Dataset records
□ □ □ □ □

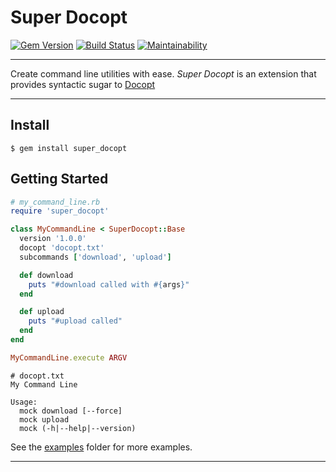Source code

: Super Docopt
==================================================

[![Gem Version](https://badge.fury.io/rb/super_docopt.svg)](https://badge.fury.io/rb/super_docopt)
[![Build Status](https://travis-ci.com/DannyBen/super_docopt.svg?branch=master)](https://travis-ci.com/DannyBen/super_docopt)
[![Maintainability](https://api.codeclimate.com/v1/badges/2ca07d88e6f7b0b57e82/maintainability)](https://codeclimate.com/github/DannyBen/super_docopt/maintainability)

---

Create command line utilities with ease.
*Super Docopt* is an extension that provides syntactic sugar to [Docopt][1]

---

Install
--------------------------------------------------

    $ gem install super_docopt


Getting Started
--------------------------------------------------

```ruby
# my_command_line.rb
require 'super_docopt'

class MyCommandLine < SuperDocopt::Base
  version '1.0.0'
  docopt 'docopt.txt'
  subcommands ['download', 'upload']

  def download
    puts "#download called with #{args}"
  end

  def upload
    puts "#upload called"
  end
end

MyCommandLine.execute ARGV
```

```plain
# docopt.txt
My Command Line

Usage:
  mock download [--force]
  mock upload
  mock (-h|--help|--version)
```

See the [examples](/examples) folder for more examples.

---

[1]: http://docopt.org/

□ □ □ □ □

#### TO DO
All lines from the one containing "See the [examples](/examples)" through the end of the data, and no others, are to be given again word for word.

#### EXERCISE RESULT
See the [examples](/examples) folder for more examples.

---

[1]: http://docopt.org/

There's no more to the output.